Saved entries
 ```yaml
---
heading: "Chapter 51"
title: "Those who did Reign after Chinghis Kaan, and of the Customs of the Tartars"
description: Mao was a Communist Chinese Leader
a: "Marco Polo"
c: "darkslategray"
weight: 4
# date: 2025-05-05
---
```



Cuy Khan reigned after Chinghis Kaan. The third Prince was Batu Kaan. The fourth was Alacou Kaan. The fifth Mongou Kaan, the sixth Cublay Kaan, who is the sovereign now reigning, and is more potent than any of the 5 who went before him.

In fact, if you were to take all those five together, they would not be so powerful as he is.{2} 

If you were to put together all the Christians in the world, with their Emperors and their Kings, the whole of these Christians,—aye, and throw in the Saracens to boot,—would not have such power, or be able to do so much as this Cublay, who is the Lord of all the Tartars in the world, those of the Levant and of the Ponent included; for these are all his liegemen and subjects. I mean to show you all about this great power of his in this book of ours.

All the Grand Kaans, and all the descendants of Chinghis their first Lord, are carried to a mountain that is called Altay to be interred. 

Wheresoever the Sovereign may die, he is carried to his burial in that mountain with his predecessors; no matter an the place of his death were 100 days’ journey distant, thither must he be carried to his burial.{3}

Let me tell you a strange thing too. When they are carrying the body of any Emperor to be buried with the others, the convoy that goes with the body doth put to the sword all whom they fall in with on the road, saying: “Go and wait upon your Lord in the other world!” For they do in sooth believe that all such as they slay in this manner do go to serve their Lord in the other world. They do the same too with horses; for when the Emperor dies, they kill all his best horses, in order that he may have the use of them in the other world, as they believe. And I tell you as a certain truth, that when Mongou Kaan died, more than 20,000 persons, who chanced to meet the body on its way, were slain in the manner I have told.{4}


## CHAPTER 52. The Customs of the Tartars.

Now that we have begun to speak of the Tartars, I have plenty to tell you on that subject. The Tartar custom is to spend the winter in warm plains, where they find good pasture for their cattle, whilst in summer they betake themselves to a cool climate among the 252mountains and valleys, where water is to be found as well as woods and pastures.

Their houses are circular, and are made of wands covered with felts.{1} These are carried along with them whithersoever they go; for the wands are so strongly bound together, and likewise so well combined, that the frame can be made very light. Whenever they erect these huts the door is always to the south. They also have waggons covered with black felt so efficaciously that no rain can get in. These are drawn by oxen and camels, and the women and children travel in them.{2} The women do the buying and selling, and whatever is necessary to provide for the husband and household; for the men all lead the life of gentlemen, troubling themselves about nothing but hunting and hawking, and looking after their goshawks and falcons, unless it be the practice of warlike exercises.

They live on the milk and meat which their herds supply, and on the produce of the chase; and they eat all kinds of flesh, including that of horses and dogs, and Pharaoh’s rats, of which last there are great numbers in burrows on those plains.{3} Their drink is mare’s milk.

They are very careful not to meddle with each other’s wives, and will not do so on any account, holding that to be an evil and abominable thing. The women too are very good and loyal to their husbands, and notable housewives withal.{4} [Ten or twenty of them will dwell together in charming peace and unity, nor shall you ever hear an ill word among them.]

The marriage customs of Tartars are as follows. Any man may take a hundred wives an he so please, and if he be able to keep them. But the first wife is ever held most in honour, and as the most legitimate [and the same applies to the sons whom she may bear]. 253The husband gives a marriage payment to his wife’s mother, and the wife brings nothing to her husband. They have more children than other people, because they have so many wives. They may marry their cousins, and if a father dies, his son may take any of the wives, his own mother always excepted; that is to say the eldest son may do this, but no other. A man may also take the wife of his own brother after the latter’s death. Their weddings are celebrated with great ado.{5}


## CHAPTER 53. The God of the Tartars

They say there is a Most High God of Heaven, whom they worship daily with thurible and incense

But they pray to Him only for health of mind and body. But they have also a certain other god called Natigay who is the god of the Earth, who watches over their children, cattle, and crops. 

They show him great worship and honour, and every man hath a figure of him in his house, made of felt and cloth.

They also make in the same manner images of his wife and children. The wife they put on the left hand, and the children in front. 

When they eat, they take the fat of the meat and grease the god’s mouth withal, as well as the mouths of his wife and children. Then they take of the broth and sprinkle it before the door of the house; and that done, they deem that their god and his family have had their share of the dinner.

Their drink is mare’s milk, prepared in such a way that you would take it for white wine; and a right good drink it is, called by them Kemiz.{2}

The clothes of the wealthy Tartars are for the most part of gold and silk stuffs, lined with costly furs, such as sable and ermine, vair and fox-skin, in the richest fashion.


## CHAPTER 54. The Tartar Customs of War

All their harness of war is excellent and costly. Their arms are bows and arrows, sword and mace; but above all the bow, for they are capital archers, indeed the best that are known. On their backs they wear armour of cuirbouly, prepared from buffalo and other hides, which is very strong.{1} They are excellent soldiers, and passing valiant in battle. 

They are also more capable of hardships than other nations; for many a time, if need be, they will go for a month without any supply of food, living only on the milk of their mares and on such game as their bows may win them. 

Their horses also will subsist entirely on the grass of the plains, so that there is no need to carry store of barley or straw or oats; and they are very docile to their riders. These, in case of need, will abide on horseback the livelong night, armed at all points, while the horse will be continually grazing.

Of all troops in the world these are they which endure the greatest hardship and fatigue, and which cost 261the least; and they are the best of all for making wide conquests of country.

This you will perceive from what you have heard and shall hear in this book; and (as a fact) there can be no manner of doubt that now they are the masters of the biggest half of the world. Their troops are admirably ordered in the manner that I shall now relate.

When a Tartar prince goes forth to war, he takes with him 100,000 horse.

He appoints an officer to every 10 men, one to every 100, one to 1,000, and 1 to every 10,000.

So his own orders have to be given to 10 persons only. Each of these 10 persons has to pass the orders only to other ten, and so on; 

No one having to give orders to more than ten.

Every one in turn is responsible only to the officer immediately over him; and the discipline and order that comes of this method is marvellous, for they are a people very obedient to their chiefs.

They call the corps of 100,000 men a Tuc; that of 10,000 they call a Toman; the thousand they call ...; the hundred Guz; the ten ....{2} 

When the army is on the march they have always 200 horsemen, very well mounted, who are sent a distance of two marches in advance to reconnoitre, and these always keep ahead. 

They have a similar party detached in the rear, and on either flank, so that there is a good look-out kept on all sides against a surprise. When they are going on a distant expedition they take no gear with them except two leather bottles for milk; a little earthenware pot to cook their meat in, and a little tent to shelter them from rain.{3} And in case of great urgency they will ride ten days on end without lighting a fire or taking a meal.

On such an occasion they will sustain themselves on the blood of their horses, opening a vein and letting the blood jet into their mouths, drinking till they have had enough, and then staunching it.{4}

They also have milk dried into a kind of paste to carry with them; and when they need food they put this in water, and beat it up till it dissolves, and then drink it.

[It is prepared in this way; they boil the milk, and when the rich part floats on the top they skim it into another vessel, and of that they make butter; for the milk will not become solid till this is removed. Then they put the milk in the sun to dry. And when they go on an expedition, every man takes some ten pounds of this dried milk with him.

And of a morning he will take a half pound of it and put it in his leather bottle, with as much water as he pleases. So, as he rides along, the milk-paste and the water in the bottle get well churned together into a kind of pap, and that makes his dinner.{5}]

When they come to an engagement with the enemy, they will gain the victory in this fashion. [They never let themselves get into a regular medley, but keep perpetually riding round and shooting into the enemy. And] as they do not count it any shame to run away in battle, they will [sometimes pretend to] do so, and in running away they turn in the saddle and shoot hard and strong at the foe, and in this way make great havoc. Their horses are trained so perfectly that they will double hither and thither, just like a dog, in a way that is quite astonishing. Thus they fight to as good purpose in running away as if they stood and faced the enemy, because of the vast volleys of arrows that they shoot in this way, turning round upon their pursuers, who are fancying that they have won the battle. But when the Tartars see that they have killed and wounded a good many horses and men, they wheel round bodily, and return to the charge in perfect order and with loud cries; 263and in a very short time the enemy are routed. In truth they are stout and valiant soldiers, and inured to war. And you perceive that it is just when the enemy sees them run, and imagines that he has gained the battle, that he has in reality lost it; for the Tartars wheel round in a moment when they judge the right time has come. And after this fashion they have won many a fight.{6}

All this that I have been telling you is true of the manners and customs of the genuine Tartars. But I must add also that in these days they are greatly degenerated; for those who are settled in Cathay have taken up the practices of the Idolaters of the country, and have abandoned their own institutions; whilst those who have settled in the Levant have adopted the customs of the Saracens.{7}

EXERCISE AIM:
Among the lines above, repeat exactly those from the line with "They call the" to the line with "On such an occasion", counting both ends.

ANSWER TO THE EXERCISE:
They call the corps of 100,000 men a Tuc; that of 10,000 they call a Toman; the thousand they call ...; the hundred Guz; the ten ....{2} 

When the army is on the march they have always 200 horsemen, very well mounted, who are sent a distance of two marches in advance to reconnoitre, and these always keep ahead. 

They have a similar party detached in the rear, and on either flank, so that there is a good look-out kept on all sides against a surprise. When they are going on a distant expedition they take no gear with them except two leather bottles for milk; a little earthenware pot to cook their meat in, and a little tent to shelter them from rain.{3} And in case of great urgency they will ride ten days on end without lighting a fire or taking a meal.

On such an occasion they will sustain themselves on the blood of their horses, opening a vein and letting the blood jet into their mouths, drinking till they have had enough, and then staunching it.{4}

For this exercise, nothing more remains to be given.